→ **WHAT IS BEING ASKED**:
Would you please write out each of the entries below exactly, omitting pictures?

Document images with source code
------------------------

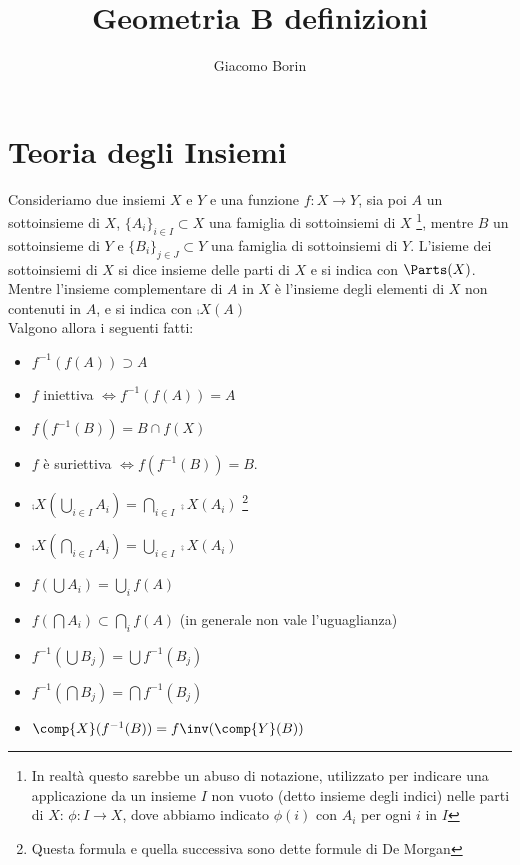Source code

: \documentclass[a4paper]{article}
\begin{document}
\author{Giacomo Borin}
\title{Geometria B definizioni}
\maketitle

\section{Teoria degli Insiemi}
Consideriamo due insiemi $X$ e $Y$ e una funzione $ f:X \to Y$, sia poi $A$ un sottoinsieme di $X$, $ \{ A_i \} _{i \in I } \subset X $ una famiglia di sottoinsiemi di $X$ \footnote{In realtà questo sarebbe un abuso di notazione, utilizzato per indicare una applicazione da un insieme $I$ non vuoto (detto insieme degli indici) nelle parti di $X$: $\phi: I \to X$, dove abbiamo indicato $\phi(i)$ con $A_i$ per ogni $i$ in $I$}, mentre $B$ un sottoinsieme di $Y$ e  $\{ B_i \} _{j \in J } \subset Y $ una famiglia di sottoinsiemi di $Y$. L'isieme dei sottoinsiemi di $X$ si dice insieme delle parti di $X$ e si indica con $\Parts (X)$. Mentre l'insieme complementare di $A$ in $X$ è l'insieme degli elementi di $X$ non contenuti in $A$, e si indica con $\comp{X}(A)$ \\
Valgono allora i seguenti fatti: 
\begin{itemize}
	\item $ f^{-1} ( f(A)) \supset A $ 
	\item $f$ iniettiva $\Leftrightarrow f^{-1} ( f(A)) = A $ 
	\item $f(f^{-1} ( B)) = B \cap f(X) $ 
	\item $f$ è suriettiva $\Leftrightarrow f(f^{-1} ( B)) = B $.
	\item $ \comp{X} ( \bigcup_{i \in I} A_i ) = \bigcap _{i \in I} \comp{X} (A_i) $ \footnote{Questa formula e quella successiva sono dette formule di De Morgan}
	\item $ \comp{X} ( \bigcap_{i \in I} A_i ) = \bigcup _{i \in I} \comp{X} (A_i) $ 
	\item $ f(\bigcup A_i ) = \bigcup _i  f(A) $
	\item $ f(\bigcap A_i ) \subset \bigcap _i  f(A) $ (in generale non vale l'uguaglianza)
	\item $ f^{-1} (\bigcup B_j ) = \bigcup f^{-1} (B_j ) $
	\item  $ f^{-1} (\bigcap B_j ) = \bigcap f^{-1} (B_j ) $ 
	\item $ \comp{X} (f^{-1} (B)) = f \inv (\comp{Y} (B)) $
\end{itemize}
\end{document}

------------------------

→ **RESPONSE FOR THIS EXERCISE**:
Source code

: \documentclass[a4paper]{article}
\begin{document}
\author{Giacomo Borin}
\title{Geometria B definizioni}
\maketitle

\section{Teoria degli Insiemi}
Consideriamo due insiemi $X$ e $Y$ e una funzione $ f:X \to Y$, sia poi $A$ un sottoinsieme di $X$, $ \{ A_i \} _{i \in I } \subset X $ una famiglia di sottoinsiemi di $X$ \footnote{In realtà questo sarebbe un abuso di notazione, utilizzato per indicare una applicazione da un insieme $I$ non vuoto (detto insieme degli indici) nelle parti di $X$: $\phi: I \to X$, dove abbiamo indicato $\phi(i)$ con $A_i$ per ogni $i$ in $I$}, mentre $B$ un sottoinsieme di $Y$ e  $\{ B_i \} _{j \in J } \subset Y $ una famiglia di sottoinsiemi di $Y$. L'isieme dei sottoinsiemi di $X$ si dice insieme delle parti di $X$ e si indica con $\Parts (X)$. Mentre l'insieme complementare di $A$ in $X$ è l'insieme degli elementi di $X$ non contenuti in $A$, e si indica con $\comp{X}(A)$ \\
Valgono allora i seguenti fatti: 
\begin{itemize}
	\item $ f^{-1} ( f(A)) \supset A $ 
	\item $f$ iniettiva $\Leftrightarrow f^{-1} ( f(A)) = A $ 
	\item $f(f^{-1} ( B)) = B \cap f(X) $ 
	\item $f$ è suriettiva $\Leftrightarrow f(f^{-1} ( B)) = B $.
	\item $ \comp{X} ( \bigcup_{i \in I} A_i ) = \bigcap _{i \in I} \comp{X} (A_i) $ \footnote{Questa formula e quella successiva sono dette formule di De Morgan}
	\item $ \comp{X} ( \bigcap_{i \in I} A_i ) = \bigcup _{i \in I} \comp{X} (A_i) $ 
	\item $ f(\bigcup A_i ) = \bigcup _i  f(A) $
	\item $ f(\bigcap A_i ) \subset \bigcap _i  f(A) $ (in generale non vale l'uguaglianza)
	\item $ f^{-1} (\bigcup B_j ) = \bigcup f^{-1} (B_j ) $
	\item  $ f^{-1} (\bigcap B_j ) = \bigcap f^{-1} (B_j ) $ 
	\item $ \comp{X} (f^{-1} (B)) = f \inv (\comp{Y} (B)) $
\end{itemize}
\end{document}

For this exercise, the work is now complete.